## Dataset excerpts
%%
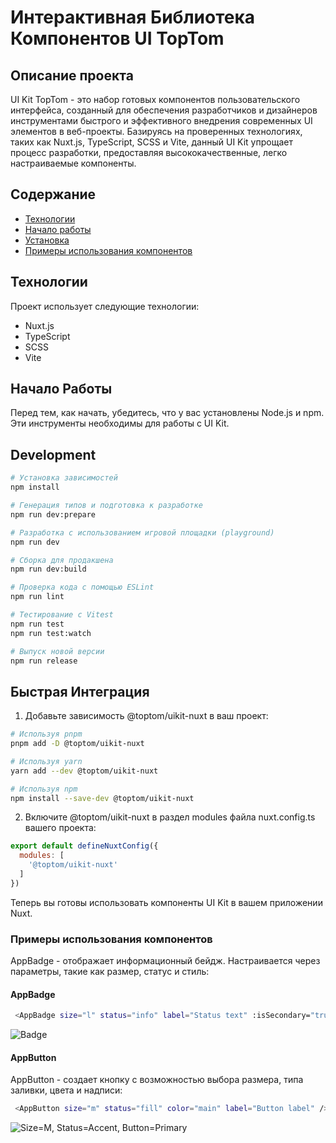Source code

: # Интерактивная Библиотека Компонентов UI TopTom

## Описание проекта

UI Kit TopTom - это набор готовых компонентов пользовательского интерфейса, созданный для обеспечения разработчиков и дизайнеров инструментами быстрого и эффективного внедрения современных UI элементов в веб-проекты. Базируясь на проверенных технологиях, таких как Nuxt.js, TypeScript, SCSS и Vite, данный UI Kit упрощает процесс разработки, предоставляя высококачественные, легко настраиваемые компоненты.

## Содержание

- [Технологии](#технологии)
- [Начало работы](#начало-работы)
- [Установка](#установка)
- [Примеры использования компонентов](#примеры-использования-компонентов)

## Технологии

Проект использует следующие технологии:

- Nuxt.js
- TypeScript
- SCSS
- Vite

## Начало Работы

Перед тем, как начать, убедитесь, что у вас установлены Node.js и npm. Эти инструменты необходимы для работы с UI Kit.

## Development

```bash
# Установка зависимостей
npm install

# Генерация типов и подготовка к разработке
npm run dev:prepare

# Разработка с использованием игровой площадки (playground)
npm run dev

# Сборка для продакшена
npm run dev:build

# Проверка кода с помощью ESLint
npm run lint

# Тестирование с Vitest
npm run test
npm run test:watch

# Выпуск новой версии
npm run release
```

## Быстрая Интеграция

1. Добавьте зависимость @toptom/uikit-nuxt в ваш проект:

```bash
# Используя pnpm
pnpm add -D @toptom/uikit-nuxt

# Используя yarn
yarn add --dev @toptom/uikit-nuxt

# Используя npm
npm install --save-dev @toptom/uikit-nuxt
```

2. Включите @toptom/uikit-nuxt в раздел modules файла nuxt.config.ts вашего проекта:

```js
export default defineNuxtConfig({
  modules: [
    '@toptom/uikit-nuxt'
  ]
})
```

Теперь вы готовы использовать компоненты UI Kit в вашем приложении Nuxt.

### Примеры использования компонентов
AppBadge - отображает информационный бейдж. Настраивается через параметры, такие как размер, статус и стиль:
#### AppBadge
```bash
 <AppBadge size="l" status="info" label="Status text" :isSecondary="true" />
```
![Badge](https://github.com/slecnabota/test/assets/85954194/31d33277-4548-432d-bb64-637ff0dc6098)

#### AppButton
AppButton - создает кнопку с возможностью выбора размера, типа заливки, цвета и надписи:
```bash
 <AppButton size="m" status="fill" color="main" label="Button label" />
```
![Size=M, Status=Accent, Button=Primary](https://github.com/slecnabota/test/assets/85954194/116691f4-a14c-4656-9f4d-af9ff400fae1)

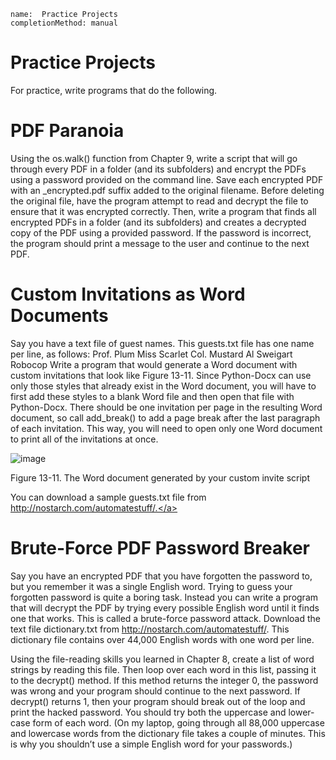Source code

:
 ```ngMeta
name:  Practice Projects
completionMethod: manual
```
# Practice Projects
For practice, write programs that do the following.

# PDF Paranoia
Using the os.walk() function from Chapter 9, write a script that will go through every PDF in a folder (and its subfolders) and encrypt the PDFs using a password provided on the command line. Save each encrypted PDF with an _encrypted.pdf suffix added to the original filename. Before deleting the original file, have the program attempt to read and decrypt the file to ensure that it was encrypted correctly.
Then, write a program that finds all encrypted PDFs in a folder (and its subfolders) and creates a decrypted copy of the PDF using a provided password. If the password is incorrect, the program should print a message to the user and continue to the next PDF.
# Custom Invitations as Word Documents
Say you have a text file of guest names. This guests.txt file has one name per line, as follows:
Prof. Plum
Miss Scarlet
Col. Mustard
Al Sweigart
Robocop
Write a program that would generate a Word document with custom invitations that look like Figure 13-11.
Since Python-Docx can use only those styles that already exist in the Word document, you will have to first add these styles to a blank Word file and then open that file with Python-Docx. There should be one invitation per page in the resulting Word document, so call add_break() to add a page break after the last paragraph of each invitation. This way, you will need to open only one Word document to print all of the invitations at once.

![image](assets/000053.jpg)

Figure 13-11. The Word document generated by your custom invite script

You can download a sample guests.txt file from <span><a href=" http://nostarch.com/automatestuff/."> http://nostarch.com/automatestuff/.</a></span>
# Brute-Force PDF Password Breaker
Say you have an encrypted PDF that you have forgotten the password to, but you remember it was a single English word. Trying to guess your forgotten password is quite a boring task. Instead you can write a program that will decrypt the PDF by trying every possible English word until it finds one that works. This is called a brute-force password attack. Download the text file dictionary.txt from <span><a href="http://nostarch.com/automatestuff/">http://nostarch.com/automatestuff/</a></span>. This dictionary file contains over 44,000 English words with one word per line.

Using the file-reading skills you learned in Chapter 8, create a list of word strings by reading this file. Then loop over each word in this list, passing it to the decrypt() method. If this method returns the integer 0, the password was wrong and your program should continue to the next password. If decrypt() returns 1, then your program should break out of the loop and print the hacked password. You should try both the uppercase and lower-case form of each word. (On my laptop, going through all 88,000 uppercase and lowercase words from the dictionary file takes a couple of minutes. This is why you shouldn’t use a simple English word for your passwords.)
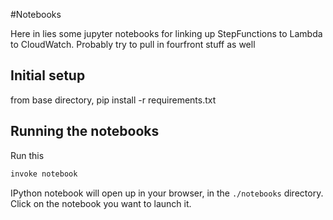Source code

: #Notebooks

Here in lies some jupyter notebooks for linking up StepFunctions to Lambda to CloudWatch.  Probably try to pull in fourfront stuff as well

## Initial setup

from base directory, pip install -r requirements.txt

## Running the notebooks

Run this

```bash
invoke notebook
```

IPython notebook will open up in your browser, in the `./notebooks`
directory. Click on the notebook you want to launch it.
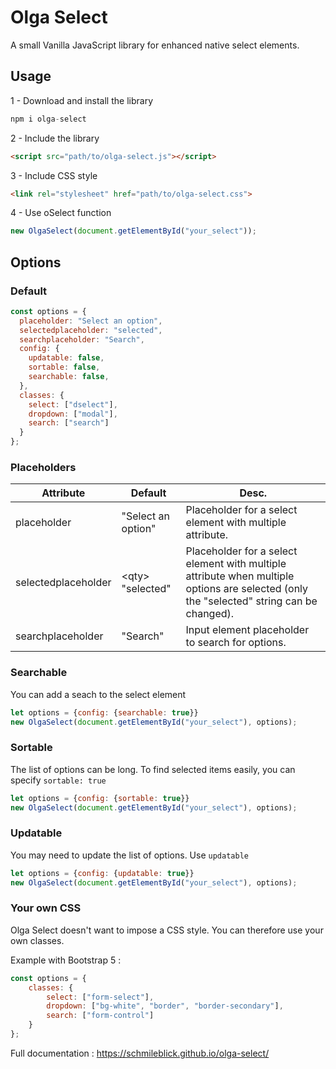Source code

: # Olga Select

A small Vanilla JavaScript library for enhanced native select elements.

## Usage

1 - Download and install the library

```js
npm i olga-select
```

2 - Include the library

```html
<script src="path/to/olga-select.js"></script>
```

3 - Include CSS style

```html
<link rel="stylesheet" href="path/to/olga-select.css">
```

4 - Use oSelect function

```js
new OlgaSelect(document.getElementById("your_select"));
```

## Options

### Default

```js
const options = {
  placeholder: "Select an option",
  selectedplaceholder: "selected",
  searchplaceholder: "Search",
  config: {
    updatable: false,
    sortable: false,
    searchable: false,
  },
  classes: {
    select: ["dselect"],
    dropdown: ["modal"],
    search: ["search"]
  }
};
```

### Placeholders

| Attribute           | Default                | Desc.                                                                                                                                    |
|---------------------|------------------------|------------------------------------------------------------------------------------------------------------------------------------------|
| placeholder         | "Select an option"     | Placeholder for a select element with multiple attribute.                                                                                |
| selectedplaceholder | &lt;qty&gt; "selected" | Placeholder for a select element with multiple attribute when multiple options are selected (only the "selected" string can be changed). |
| searchplaceholder   | "Search"               | Input element placeholder to search for options.                                                                                         |

### Searchable

You can add a seach to the select element

```js
let options = {config: {searchable: true}}
new OlgaSelect(document.getElementById("your_select"), options);
```

### Sortable

The list of options can be long. To find selected items easily, you can specify `sortable: true`

```js
let options = {config: {sortable: true}}
new OlgaSelect(document.getElementById("your_select"), options);
```

### Updatable

You may need to update the list of options. Use `updatable`

```js
let options = {config: {updatable: true}}
new OlgaSelect(document.getElementById("your_select"), options);
```

### Your own CSS

Olga Select doesn't want to impose a CSS style. You can therefore use your own classes.

Example with Bootstrap 5 :

```js
const options = {
    classes: {
        select: ["form-select"],
        dropdown: ["bg-white", "border", "border-secondary"],
        search: ["form-control"]
    }
};
```

Full documentation : https://schmileblick.github.io/olga-select/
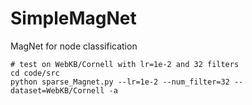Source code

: # SimpleMagNet
MagNet for node classification

```
# test on WebKB/Cornell with lr=1e-2 and 32 filters
cd code/src
python sparse_Magnet.py --lr=1e-2 --num_filter=32 --dataset=WebKB/Cornell -a
```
%%
From the entries above, write out only the lines starting at the line that holds "1 - Download and install the library" and ending at the line that holds "with multiple attribute.", keeping both and matching them exactly.

1 - Download and install the library

```js
npm i olga-select
```

2 - Include the library

```html
<script src="path/to/olga-select.js"></script>
```

3 - Include CSS style

```html
<link rel="stylesheet" href="path/to/olga-select.css">
```

4 - Use oSelect function

```js
new OlgaSelect(document.getElementById("your_select"));
```

## Options

### Default

```js
const options = {
  placeholder: "Select an option",
  selectedplaceholder: "selected",
  searchplaceholder: "Search",
  config: {
    updatable: false,
    sortable: false,
    searchable: false,
  },
  classes: {
    select: ["dselect"],
    dropdown: ["modal"],
    search: ["search"]
  }
};
```

### Placeholders

| Attribute           | Default                | Desc.                                                                                                                                    |
|---------------------|------------------------|------------------------------------------------------------------------------------------------------------------------------------------|
| placeholder         | "Select an option"     | Placeholder for a select element with multiple attribute.                                                                                |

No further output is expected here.